Still, he'd sometimes run published modules. While I was too young to play or quite understand what was going on, I was curious. I liked the D&D cartoon, and that sort of gave me a glimpse of what D&D was really about. Hank's energy bow was awesome, but my favorite character was Bobby the Barbarian.

I distinctly remember the night he ran The Sinister Secret of Saltmarsh at our kitchen table in the old house we lived in, the window curtains drawn back revealing the cold darkness outside. (Almost everytime I think about it, for some reason Michael Jackson's "Thriller" comes to mind). I felt afraid, but something kept me at the table, listening.

Listening as his friends venture through a haunted house, like something out of ghost story or an episode of Scooby Doo. 

I remember looking through the module later on--I don't remember if I had his permission or not! Spooky cover for a kid in the first grade--is that a vampire?

There was a boat called "The Sea Ghost."  What a name! I still get chills. 


Once, while we ate a restaurant, I let spaghetti dangle from my mouth, imitating the creature being summoned on the back cover of Deities and Demigods. My mother didn't approve. But D&D was already influencing me.

He kept his books on a high shelf where I couldn't get at them easily. Though occasionally I'd get a peak.

He wouldn't let me play until I was 10. I'm glad made me wait. I firmly believe that D&D is meant for adults, or at least pre-teens. They should also be well read. I'd already been reading the Choose Your Own Adventure books and even The Hobbit. 

Finally, one day when he came home from college in 1989, he let me roll up a character, a dwarf fighter named Havoc. I typed up what I remember of my first AD&D adventure in a module format: The Dark Forest.
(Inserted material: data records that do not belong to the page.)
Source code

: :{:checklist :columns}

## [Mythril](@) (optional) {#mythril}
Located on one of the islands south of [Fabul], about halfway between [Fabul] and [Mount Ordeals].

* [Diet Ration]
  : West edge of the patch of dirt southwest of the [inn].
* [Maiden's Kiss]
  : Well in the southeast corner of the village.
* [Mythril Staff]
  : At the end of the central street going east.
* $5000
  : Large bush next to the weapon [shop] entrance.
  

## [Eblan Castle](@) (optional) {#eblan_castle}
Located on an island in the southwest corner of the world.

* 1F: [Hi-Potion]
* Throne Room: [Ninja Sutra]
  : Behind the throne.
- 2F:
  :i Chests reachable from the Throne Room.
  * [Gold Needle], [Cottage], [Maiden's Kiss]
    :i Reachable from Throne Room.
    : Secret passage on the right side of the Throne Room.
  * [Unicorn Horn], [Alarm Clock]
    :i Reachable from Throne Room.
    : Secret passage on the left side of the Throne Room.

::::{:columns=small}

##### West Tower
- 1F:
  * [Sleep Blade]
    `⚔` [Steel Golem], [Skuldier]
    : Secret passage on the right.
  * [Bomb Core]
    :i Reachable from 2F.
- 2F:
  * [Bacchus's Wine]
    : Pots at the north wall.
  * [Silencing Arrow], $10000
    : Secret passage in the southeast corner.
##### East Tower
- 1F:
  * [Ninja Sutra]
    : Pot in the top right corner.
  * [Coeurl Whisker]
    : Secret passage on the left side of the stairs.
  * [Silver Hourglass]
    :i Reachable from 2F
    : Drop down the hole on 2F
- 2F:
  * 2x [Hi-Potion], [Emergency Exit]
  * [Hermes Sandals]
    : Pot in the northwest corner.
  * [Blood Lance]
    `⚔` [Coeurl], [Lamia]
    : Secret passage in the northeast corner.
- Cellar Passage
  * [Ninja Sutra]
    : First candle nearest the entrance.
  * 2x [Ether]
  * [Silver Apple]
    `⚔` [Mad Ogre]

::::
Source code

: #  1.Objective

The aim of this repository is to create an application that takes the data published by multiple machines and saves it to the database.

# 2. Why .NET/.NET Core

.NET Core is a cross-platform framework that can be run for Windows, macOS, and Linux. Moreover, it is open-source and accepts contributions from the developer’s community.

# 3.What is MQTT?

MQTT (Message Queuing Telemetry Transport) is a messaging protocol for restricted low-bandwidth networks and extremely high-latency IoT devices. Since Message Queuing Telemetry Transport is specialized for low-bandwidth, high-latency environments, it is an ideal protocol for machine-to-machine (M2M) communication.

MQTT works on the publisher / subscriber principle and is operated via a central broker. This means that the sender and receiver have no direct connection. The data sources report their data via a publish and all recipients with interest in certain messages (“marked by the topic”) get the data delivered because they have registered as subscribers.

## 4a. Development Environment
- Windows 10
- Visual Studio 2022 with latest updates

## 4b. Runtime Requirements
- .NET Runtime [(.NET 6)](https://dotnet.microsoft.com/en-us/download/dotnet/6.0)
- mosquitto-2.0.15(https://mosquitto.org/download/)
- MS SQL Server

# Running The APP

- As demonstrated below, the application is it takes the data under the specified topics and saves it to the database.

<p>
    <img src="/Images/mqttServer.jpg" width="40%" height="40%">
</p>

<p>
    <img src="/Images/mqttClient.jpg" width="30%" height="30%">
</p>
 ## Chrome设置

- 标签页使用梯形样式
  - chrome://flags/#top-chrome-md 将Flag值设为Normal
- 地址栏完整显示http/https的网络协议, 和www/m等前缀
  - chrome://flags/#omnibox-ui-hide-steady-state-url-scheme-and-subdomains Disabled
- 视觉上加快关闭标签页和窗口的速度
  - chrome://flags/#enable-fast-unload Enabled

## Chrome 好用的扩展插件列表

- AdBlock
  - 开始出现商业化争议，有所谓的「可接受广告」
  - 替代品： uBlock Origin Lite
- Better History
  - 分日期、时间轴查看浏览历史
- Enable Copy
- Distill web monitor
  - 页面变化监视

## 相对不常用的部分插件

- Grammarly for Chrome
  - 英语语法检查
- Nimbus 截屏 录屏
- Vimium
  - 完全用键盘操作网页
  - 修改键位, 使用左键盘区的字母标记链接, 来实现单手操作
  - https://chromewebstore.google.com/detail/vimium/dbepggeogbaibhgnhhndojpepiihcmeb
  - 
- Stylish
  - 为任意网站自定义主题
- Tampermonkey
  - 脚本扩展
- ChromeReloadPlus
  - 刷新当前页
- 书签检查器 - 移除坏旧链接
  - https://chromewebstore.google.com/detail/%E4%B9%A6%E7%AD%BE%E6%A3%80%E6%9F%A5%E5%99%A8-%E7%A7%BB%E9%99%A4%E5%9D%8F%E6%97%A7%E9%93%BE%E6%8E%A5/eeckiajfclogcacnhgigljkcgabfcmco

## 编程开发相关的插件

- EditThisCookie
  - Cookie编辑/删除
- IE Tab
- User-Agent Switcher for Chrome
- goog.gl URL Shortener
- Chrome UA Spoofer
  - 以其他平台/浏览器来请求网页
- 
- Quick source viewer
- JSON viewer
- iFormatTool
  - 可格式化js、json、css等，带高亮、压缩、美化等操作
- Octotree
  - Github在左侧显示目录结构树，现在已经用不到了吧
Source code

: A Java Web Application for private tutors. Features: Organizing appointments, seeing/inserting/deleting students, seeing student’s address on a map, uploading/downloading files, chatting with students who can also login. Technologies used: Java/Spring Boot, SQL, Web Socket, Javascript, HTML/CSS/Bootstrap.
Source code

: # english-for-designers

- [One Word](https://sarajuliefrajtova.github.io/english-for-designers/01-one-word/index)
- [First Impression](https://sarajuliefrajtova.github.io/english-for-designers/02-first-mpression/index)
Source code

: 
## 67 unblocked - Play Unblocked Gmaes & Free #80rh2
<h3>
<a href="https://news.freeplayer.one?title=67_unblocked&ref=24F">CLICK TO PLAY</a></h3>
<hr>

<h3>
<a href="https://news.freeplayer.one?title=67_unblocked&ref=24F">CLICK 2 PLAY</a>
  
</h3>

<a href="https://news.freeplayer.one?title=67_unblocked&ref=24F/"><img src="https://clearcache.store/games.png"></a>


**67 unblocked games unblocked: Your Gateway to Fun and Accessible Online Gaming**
We played about three sessions, before he wanted to stop running anything that required him "to think," since his computer programming classes were overloading his brain (he did graduate 6 months early, though). I'd also lost my character sheet somewhere along the way, so that was that.

But I was hooked.

The rest is 25 years of me being a gamer. But D&D started influencing my life as a young age. I find it hard to imagine life without it.







5 comments:

  1. I can only imagine the awe of being at such a young age and hearing an older sibling playing such an imaginative and evocative game, no wonder you were hooked.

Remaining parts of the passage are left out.